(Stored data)
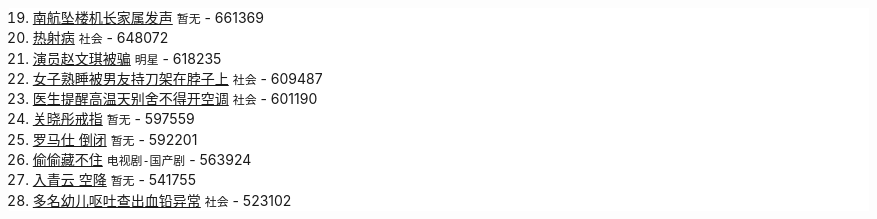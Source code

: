 19. [南航坠楼机长家属发声](https://m.weibo.cn/search?containerid=100103type%3D1%26t%3D10%26q%3D%E5%8D%97%E8%88%AA%E5%9D%A0%E6%A5%BC%E6%9C%BA%E9%95%BF%E5%AE%B6%E5%B1%9E%E5%8F%91%E5%A3%B0&stream_entry_id=31&isnewpage=1&extparam=seat%3D1%26realpos%3D19%26q%3D%25E5%258D%2597%25E8%2588%25AA%25E5%259D%25A0%25E6%25A5%25BC%25E6%259C%25BA%25E9%2595%25BF%25E5%25AE%25B6%25E5%25B1%259E%25E5%258F%2591%25E5%25A3%25B0%26cate%3D5001%26dgr%3D0%26band_rank%3D19%26stream_entry_id%3D31%26filter_type%3Drealtimehot%26pos%3D19%26flag%3D1%26c_type%3D31%26lcate%3D5001%26display_time%3D1751611284%26pre_seqid%3D175161128489701886444159) `暂无` - 661369
20. [热射病](https://m.weibo.cn/search?containerid=100103type%3D1%26t%3D10%26q%3D%E7%83%AD%E5%B0%84%E7%97%85&stream_entry_id=31&isnewpage=1&extparam=seat%3D1%26pos%3D4%26c_type%3D31%26cate%3D5001%26band_rank%3D5%26stream_entry_id%3D31%26lcate%3D5001%26dgr%3D0%26q%3D%25E7%2583%25AD%25E5%25B0%2584%25E7%2597%2585%26flag%3D1%26realpos%3D5%26filter_type%3Drealtimehot%26display_time%3D1751595078%26pre_seqid%3D17515950786310191906544) `社会` - 648072
21. [演员赵文琪被骗](https://m.weibo.cn/search?containerid=100103type%3D1%26t%3D10%26q%3D%23%E6%BC%94%E5%91%98%E8%B5%B5%E6%96%87%E7%90%AA%E8%A2%AB%E9%AA%97%23&stream_entry_id=31&isnewpage=1&extparam=seat%3D1%26pos%3D3%26c_type%3D31%26cate%3D5001%26band_rank%3D4%26stream_entry_id%3D31%26lcate%3D5001%26dgr%3D0%26q%3D%2523%25E6%25BC%2594%25E5%2591%2598%25E8%25B5%25B5%25E6%2596%2587%25E7%2590%25AA%25E8%25A2%25AB%25E9%25AA%2597%2523%26flag%3D2%26realpos%3D4%26filter_type%3Drealtimehot%26display_time%3D1751595078%26pre_seqid%3D17515950786310191906544) `明星` - 618235
22. [女子熟睡被男友持刀架在脖子上](https://m.weibo.cn/search?containerid=100103type%3D1%26t%3D10%26q%3D%23%E5%A5%B3%E5%AD%90%E7%86%9F%E7%9D%A1%E8%A2%AB%E7%94%B7%E5%8F%8B%E6%8C%81%E5%88%80%E6%9E%B6%E5%9C%A8%E8%84%96%E5%AD%90%E4%B8%8A%23&stream_entry_id=31&isnewpage=1&extparam=seat%3D1%26lcate%3D5001%26pos%3D4%26cate%3D5001%26dgr%3D0%26stream_entry_id%3D31%26band_rank%3D4%26flag%3D1%26realpos%3D4%26q%3D%2523%25E5%25A5%25B3%25E5%25AD%2590%25E7%2586%259F%25E7%259D%25A1%25E8%25A2%25AB%25E7%2594%25B7%25E5%258F%258B%25E6%258C%2581%25E5%2588%2580%25E6%259E%25B6%25E5%259C%25A8%25E8%2584%2596%25E5%25AD%2590%25E4%25B8%258A%2523%26filter_type%3Drealtimehot%26c_type%3D31%26display_time%3D1751563693%26pre_seqid%3D175156369339401879649142) `社会` - 609487
23. [医生提醒高温天别舍不得开空调](https://m.weibo.cn/search?containerid=100103type%3D1%26t%3D10%26q%3D%23%E5%8C%BB%E7%94%9F%E6%8F%90%E9%86%92%E9%AB%98%E6%B8%A9%E5%A4%A9%E5%88%AB%E8%88%8D%E4%B8%8D%E5%BE%97%E5%BC%80%E7%A9%BA%E8%B0%83%23&stream_entry_id=31&isnewpage=1&extparam=seat%3D1%26q%3D%2523%25E5%258C%25BB%25E7%2594%259F%25E6%258F%2590%25E9%2586%2592%25E9%25AB%2598%25E6%25B8%25A9%25E5%25A4%25A9%25E5%2588%25AB%25E8%2588%258D%25E4%25B8%258D%25E5%25BE%2597%25E5%25BC%2580%25E7%25A9%25BA%25E8%25B0%2583%2523%26stream_entry_id%3D31%26dgr%3D0%26filter_type%3Drealtimehot%26lcate%3D5001%26c_type%3D31%26pos%3D9%26flag%3D1%26cate%3D5001%26realpos%3D9%26band_rank%3D9%26display_time%3D1751601318%26pre_seqid%3D175160131889001891610116) `社会` - 601190
24. [关晓彤戒指](https://m.weibo.cn/search?containerid=100103type%3D1%26t%3D10%26q%3D%E5%85%B3%E6%99%93%E5%BD%A4%E6%88%92%E6%8C%87&stream_entry_id=31&isnewpage=1&extparam=seat%3D1%26pos%3D5%26c_type%3D31%26cate%3D5001%26band_rank%3D6%26stream_entry_id%3D31%26lcate%3D5001%26dgr%3D0%26q%3D%25E5%2585%25B3%25E6%2599%2593%25E5%25BD%25A4%25E6%2588%2592%25E6%258C%2587%26flag%3D2%26realpos%3D6%26filter_type%3Drealtimehot%26display_time%3D1751595078%26pre_seqid%3D17515950786310191906544) `暂无` - 597559
25. [罗马仕 倒闭](https://m.weibo.cn/search?containerid=100103type%3D1%26t%3D10%26q%3D%23%E7%BD%97%E9%A9%AC%E4%BB%95+%E5%80%92%E9%97%AD%23&stream_entry_id=31&isnewpage=1&extparam=seat%3D1%26q%3D%2523%25E7%25BD%2597%25E9%25A9%25AC%25E4%25BB%2595%2520%25E5%2580%2592%25E9%2597%25AD%2523%26filter_type%3Drealtimehot%26c_type%3D31%26cate%3D5001%26pos%3D5%26stream_entry_id%3D31%26lcate%3D5001%26flag%3D2%26realpos%3D6%26band_rank%3D6%26dgr%3D0%26display_time%3D1751560527%26pre_seqid%3D17515605277430191176869) `暂无` - 592201
26. [偷偷藏不住](https://m.weibo.cn/search?containerid=100103type%3D1%26t%3D10%26q%3D%E5%81%B7%E5%81%B7%E8%97%8F%E4%B8%8D%E4%BD%8F&stream_entry_id=31&isnewpage=1&extparam=seat%3D1%26pos%3D8%26c_type%3D31%26cate%3D5001%26band_rank%3D8%26stream_entry_id%3D31%26lcate%3D5001%26dgr%3D0%26q%3D%25E5%2581%25B7%25E5%2581%25B7%25E8%2597%258F%25E4%25B8%258D%25E4%25BD%258F%26flag%3D1%26realpos%3D8%26filter_type%3Drealtimehot%26display_time%3D1751595078%26pre_seqid%3D17515950786310191906544) `电视剧-国产剧` - 563924
27. [入青云 空降](https://m.weibo.cn/search?containerid=100103type%3D1%26t%3D10%26q%3D%E5%85%A5%E9%9D%92%E4%BA%91+%E7%A9%BA%E9%99%8D&stream_entry_id=31&isnewpage=1&extparam=seat%3D1%26cate%3D5001%26pos%3D5%26dgr%3D0%26flag%3D1%26stream_entry_id%3D31%26band_rank%3D6%26filter_type%3Drealtimehot%26lcate%3D5001%26c_type%3D31%26realpos%3D6%26q%3D%25E5%2585%25A5%25E9%259D%2592%25E4%25BA%2591%2520%25E7%25A9%25BA%25E9%2599%258D%26display_time%3D1751607089%26pre_seqid%3D17516070890550187794644) `暂无` - 541755
28. [多名幼儿呕吐查出血铅异常](https://m.weibo.cn/search?containerid=100103type%3D1%26t%3D10%26q%3D%23%E5%A4%9A%E5%90%8D%E5%B9%BC%E5%84%BF%E5%91%95%E5%90%90%E6%9F%A5%E5%87%BA%E8%A1%80%E9%93%85%E5%BC%82%E5%B8%B8%23&stream_entry_id=31&isnewpage=1&extparam=seat%3D1%26q%3D%2523%25E5%25A4%259A%25E5%2590%258D%25E5%25B9%25BC%25E5%2584%25BF%25E5%2591%2595%25E5%2590%2590%25E6%259F%25A5%25E5%2587%25BA%25E8%25A1%2580%25E9%2593%2585%25E5%25BC%2582%25E5%25B8%25B8%2523%26stream_entry_id%3D31%26dgr%3D0%26filter_type%3Drealtimehot%26lcate%3D5001%26c_type%3D31%26pos%3D7%26flag%3D1%26cate%3D5001%26realpos%3D7%26band_rank%3D7%26display_time%3D1751601318%26pre_seqid%3D175160131889001891610116) `社会` - 523102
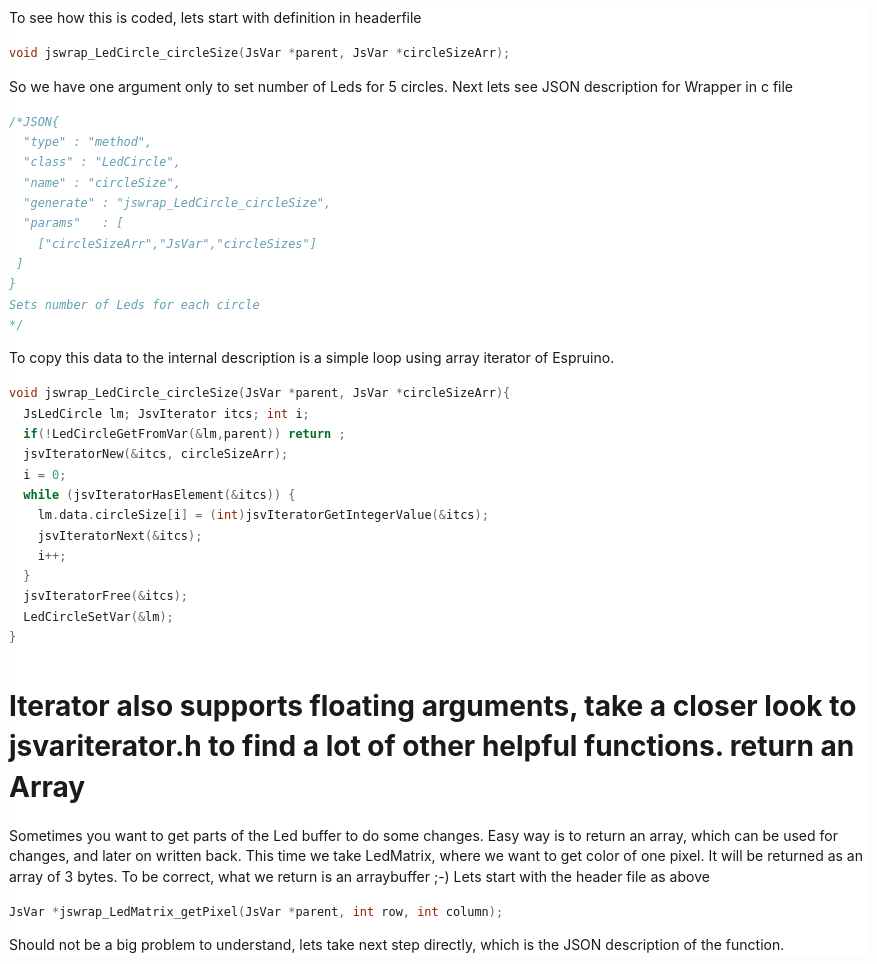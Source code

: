 To see how this is coded, lets start with definition in headerfile

```C
void jswrap_LedCircle_circleSize(JsVar *parent, JsVar *circleSizeArr);
```

So we have one argument only to set number of Leds for 5 circles.
Next lets see JSON description for Wrapper in c file

```C
/*JSON{
  "type" : "method",
  "class" : "LedCircle",
  "name" : "circleSize",
  "generate" : "jswrap_LedCircle_circleSize",
  "params"   : [
    ["circleSizeArr","JsVar","circleSizes"]
 ]   
}
Sets number of Leds for each circle
*/
```

To copy this data to the internal description is a simple loop using array iterator of Espruino.

```C
void jswrap_LedCircle_circleSize(JsVar *parent, JsVar *circleSizeArr){
  JsLedCircle lm; JsvIterator itcs; int i;
  if(!LedCircleGetFromVar(&lm,parent)) return ;
  jsvIteratorNew(&itcs, circleSizeArr);
  i = 0;
  while (jsvIteratorHasElement(&itcs)) {
    lm.data.circleSize[i] = (int)jsvIteratorGetIntegerValue(&itcs);
    jsvIteratorNext(&itcs);
	i++;
  }
  jsvIteratorFree(&itcs);
  LedCircleSetVar(&lm);
}
```

Iterator also supports floating arguments, take a closer look to jsvariterator.h to find a lot of other helpful functions.
__return an Array__
===================
Sometimes you want to get parts of the Led buffer to do some changes. Easy way is to return an array, which can be used for changes, and later on written back.
This time we take LedMatrix, where we want to get color of one pixel. It will be returned as an array of 3 bytes. To be correct, what we return is an arraybuffer ;-)
Lets start with the header file as above

```C
JsVar *jswrap_LedMatrix_getPixel(JsVar *parent, int row, int column);
```

Should not be a big problem to understand, lets take next step directly, which is the JSON description of the function.
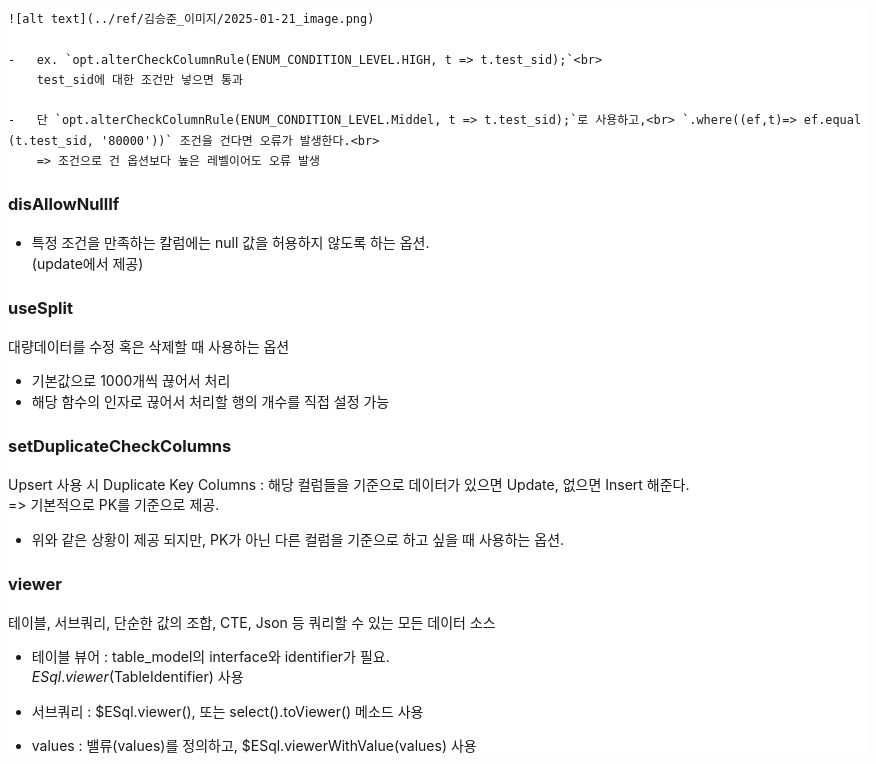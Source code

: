     ![alt text](../ref/김승준_이미지/2025-01-21_image.png)

    -   ex. `opt.alterCheckColumnRule(ENUM_CONDITION_LEVEL.HIGH, t => t.test_sid);`<br>
        test_sid에 대한 조건만 넣으면 통과

    -   단 `opt.alterCheckColumnRule(ENUM_CONDITION_LEVEL.Middel, t => t.test_sid);`로 사용하고,<br> `.where((ef,t)=> ef.equal(t.test_sid, '80000'))` 조건을 건다면 오류가 발생한다.<br>
        => 조건으로 건 옵션보다 높은 레벨이어도 오류 발생

### disAllowNullIf

-   특정 조건을 만족하는 칼럼에는 null 값을 허용하지 않도록 하는 옵션.<br>(update에서 제공)

### useSplit

대량데이터를 수정 혹은 삭제할 때 사용하는 옵션

-   기본값으로 1000개씩 끊어서 처리
-   해당 함수의 인자로 끊어서 처리할 행의 개수를 직접 설정 가능

### setDuplicateCheckColumns

Upsert 사용 시 Duplicate Key Columns : 해당 컬럼들을 기준으로 데이터가 있으면 Update, 없으면 Insert 해준다. <br>=> 기본적으로 PK를 기준으로 제공.

-   위와 같은 상황이 제공 되지만, PK가 아닌 다른 컬럼을 기준으로 하고 싶을 때 사용하는 옵션.

### viewer

테이블, 서브쿼리, 단순한 값의 조합, CTE, Json 등 쿼리할 수 있는 모든 데이터 소스

-   테이블 뷰어 : table_model의 interface와 identifier가 필요.<br>
    $ESql.viewer($TableIdentifier) 사용

-   서브쿼리 : $ESql.viewer(), 또는 select().toViewer() 메소드 사용

-   values : 밸류(values)를 정의하고, $ESql.viewerWithValue(values) 사용
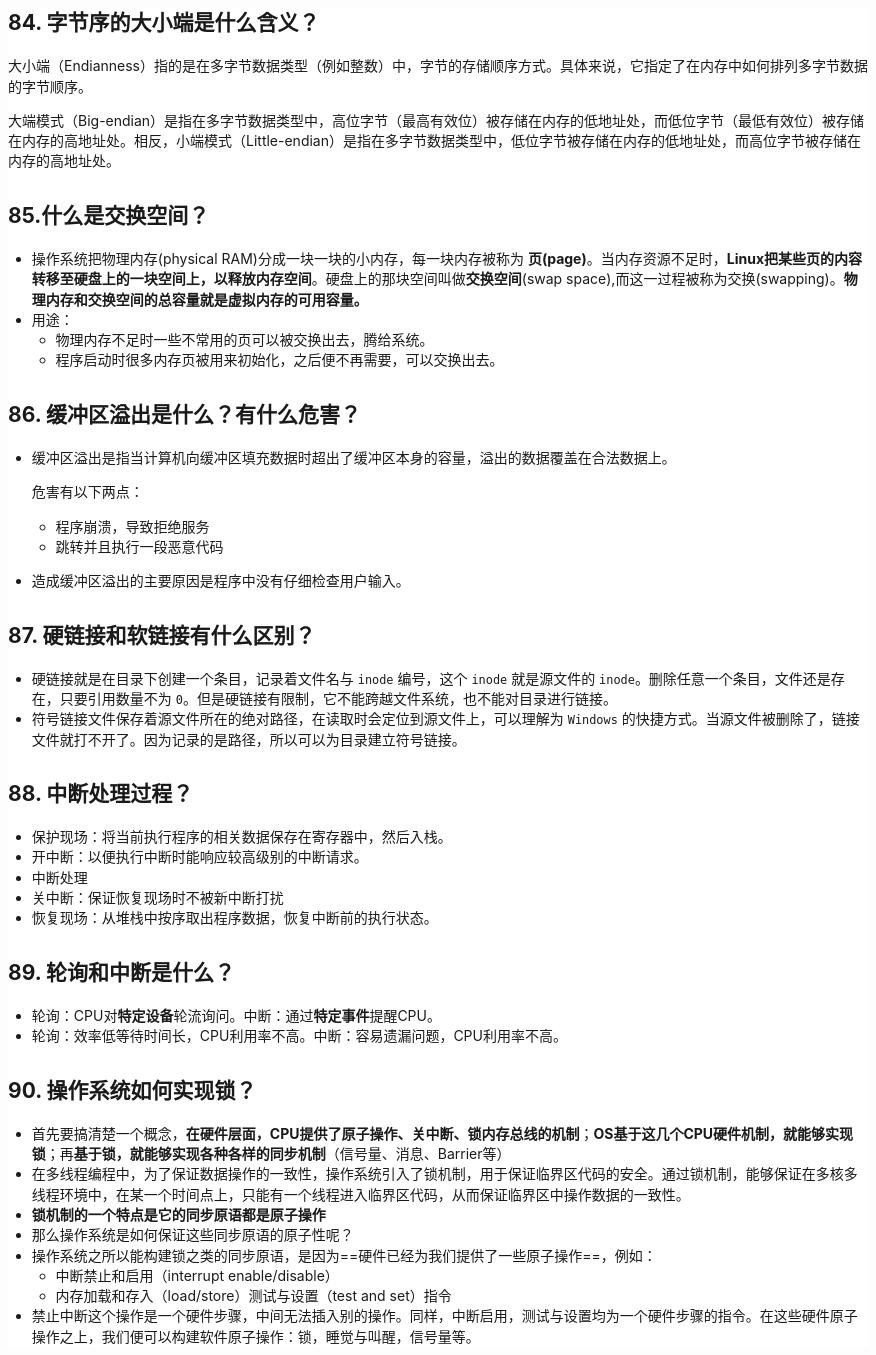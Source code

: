 ## 84. 字节序的大小端是什么含义？

大小端（Endianness）指的是在多字节数据类型（例如整数）中，字节的存储顺序方式。具体来说，它指定了在内存中如何排列多字节数据的字节顺序。

大端模式（Big-endian）是指在多字节数据类型中，高位字节（最高有效位）被存储在内存的低地址处，而低位字节（最低有效位）被存储在内存的高地址处。相反，小端模式（Little-endian）是指在多字节数据类型中，低位字节被存储在内存的低地址处，而高位字节被存储在内存的高地址处。

## 85.什么是交换空间？

- 操作系统把物理内存(physical RAM)分成一块一块的小内存，每一块内存被称为 **页(page)**。当内存资源不足时，**Linux把某些页的内容转移至硬盘上的一块空间上，以释放内存空间**。硬盘上的那块空间叫做**交换空间**(swap space),而这一过程被称为交换(swapping)。**物理内存和交换空间的总容量就是虚拟内存的可用容量。**
- 用途：
  - 物理内存不足时一些不常用的页可以被交换出去，腾给系统。
  - 程序启动时很多内存页被用来初始化，之后便不再需要，可以交换出去。

## 86. 缓冲区溢出是什么？有什么危害？

- 缓冲区溢出是指当计算机向缓冲区填充数据时超出了缓冲区本身的容量，溢出的数据覆盖在合法数据上。

  危害有以下两点：

  - 程序崩溃，导致拒绝服务
  - 跳转并且执行一段恶意代码

- 造成缓冲区溢出的主要原因是程序中没有仔细检查用户输入。

## 87. 硬链接和软链接有什么区别？

- 硬链接就是在目录下创建一个条目，记录着文件名与 `inode` 编号，这个 `inode` 就是源文件的 `inode`。删除任意一个条目，文件还是存在，只要引用数量不为 `0`。但是硬链接有限制，它不能跨越文件系统，也不能对目录进行链接。
- 符号链接文件保存着源文件所在的绝对路径，在读取时会定位到源文件上，可以理解为 `Windows` 的快捷方式。当源文件被删除了，链接文件就打不开了。因为记录的是路径，所以可以为目录建立符号链接。

## 88. 中断处理过程？

- 保护现场：将当前执行程序的相关数据保存在寄存器中，然后入栈。
- 开中断：以便执行中断时能响应较高级别的中断请求。
- 中断处理
- 关中断：保证恢复现场时不被新中断打扰
- 恢复现场：从堆栈中按序取出程序数据，恢复中断前的执行状态。

## 89. 轮询和中断是什么？

- 轮询：CPU对**特定设备**轮流询问。中断：通过**特定事件**提醒CPU。
- 轮询：效率低等待时间长，CPU利用率不高。中断：容易遗漏问题，CPU利用率不高。

## 90. 操作系统如何实现锁？

- 首先要搞清楚一个概念，**在硬件层面，CPU提供了原子操作、关中断、锁内存总线的机制**；**OS基于这几个CPU硬件机制，就能够实现锁**；再**基于锁，就能够实现各种各样的同步机制**（信号量、消息、Barrier等）
- 在多线程编程中，为了保证数据操作的一致性，操作系统引入了锁机制，用于保证临界区代码的安全。通过锁机制，能够保证在多核多线程环境中，在某一个时间点上，只能有一个线程进入临界区代码，从而保证临界区中操作数据的一致性。
- **锁机制的一个特点是它的同步原语都是原子操作**
- 那么操作系统是如何保证这些同步原语的原子性呢？
- 操作系统之所以能构建锁之类的同步原语，是因为==硬件已经为我们提供了一些原子操作==，例如：
  - 中断禁止和启用（interrupt enable/disable）
  - 内存加载和存入（load/store）测试与设置（test and set）指令
- 禁止中断这个操作是一个硬件步骤，中间无法插入别的操作。同样，中断启用，测试与设置均为一个硬件步骤的指令。在这些硬件原子操作之上，我们便可以构建软件原子操作：锁，睡觉与叫醒，信号量等。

● **To do**:
Return exactly the lines above, from the one with "### useSplit" up to and including the one with "## 89. 轮询和中断是什么？", and include no pictures.

● **Written solution**:
### useSplit

대량데이터를 수정 혹은 삭제할 때 사용하는 옵션

-   기본값으로 1000개씩 끊어서 처리
-   해당 함수의 인자로 끊어서 처리할 행의 개수를 직접 설정 가능

### setDuplicateCheckColumns

Upsert 사용 시 Duplicate Key Columns : 해당 컬럼들을 기준으로 데이터가 있으면 Update, 없으면 Insert 해준다. <br>=> 기본적으로 PK를 기준으로 제공.

-   위와 같은 상황이 제공 되지만, PK가 아닌 다른 컬럼을 기준으로 하고 싶을 때 사용하는 옵션.

### viewer

테이블, 서브쿼리, 단순한 값의 조합, CTE, Json 등 쿼리할 수 있는 모든 데이터 소스

-   테이블 뷰어 : table_model의 interface와 identifier가 필요.<br>
    $ESql.viewer($TableIdentifier) 사용

-   서브쿼리 : $ESql.viewer(), 또는 select().toViewer() 메소드 사용

-   values : 밸류(values)를 정의하고, $ESql.viewerWithValue(values) 사용
Source code

: ## 84. 字节序的大小端是什么含义？

大小端（Endianness）指的是在多字节数据类型（例如整数）中，字节的存储顺序方式。具体来说，它指定了在内存中如何排列多字节数据的字节顺序。

大端模式（Big-endian）是指在多字节数据类型中，高位字节（最高有效位）被存储在内存的低地址处，而低位字节（最低有效位）被存储在内存的高地址处。相反，小端模式（Little-endian）是指在多字节数据类型中，低位字节被存储在内存的低地址处，而高位字节被存储在内存的高地址处。

## 85.什么是交换空间？

- 操作系统把物理内存(physical RAM)分成一块一块的小内存，每一块内存被称为 **页(page)**。当内存资源不足时，**Linux把某些页的内容转移至硬盘上的一块空间上，以释放内存空间**。硬盘上的那块空间叫做**交换空间**(swap space),而这一过程被称为交换(swapping)。**物理内存和交换空间的总容量就是虚拟内存的可用容量。**
- 用途：
  - 物理内存不足时一些不常用的页可以被交换出去，腾给系统。
  - 程序启动时很多内存页被用来初始化，之后便不再需要，可以交换出去。

## 86. 缓冲区溢出是什么？有什么危害？

- 缓冲区溢出是指当计算机向缓冲区填充数据时超出了缓冲区本身的容量，溢出的数据覆盖在合法数据上。

  危害有以下两点：

  - 程序崩溃，导致拒绝服务
  - 跳转并且执行一段恶意代码

- 造成缓冲区溢出的主要原因是程序中没有仔细检查用户输入。

## 87. 硬链接和软链接有什么区别？

- 硬链接就是在目录下创建一个条目，记录着文件名与 `inode` 编号，这个 `inode` 就是源文件的 `inode`。删除任意一个条目，文件还是存在，只要引用数量不为 `0`。但是硬链接有限制，它不能跨越文件系统，也不能对目录进行链接。
- 符号链接文件保存着源文件所在的绝对路径，在读取时会定位到源文件上，可以理解为 `Windows` 的快捷方式。当源文件被删除了，链接文件就打不开了。因为记录的是路径，所以可以为目录建立符号链接。

## 88. 中断处理过程？

- 保护现场：将当前执行程序的相关数据保存在寄存器中，然后入栈。
- 开中断：以便执行中断时能响应较高级别的中断请求。
- 中断处理
- 关中断：保证恢复现场时不被新中断打扰
- 恢复现场：从堆栈中按序取出程序数据，恢复中断前的执行状态。

## 89. 轮询和中断是什么？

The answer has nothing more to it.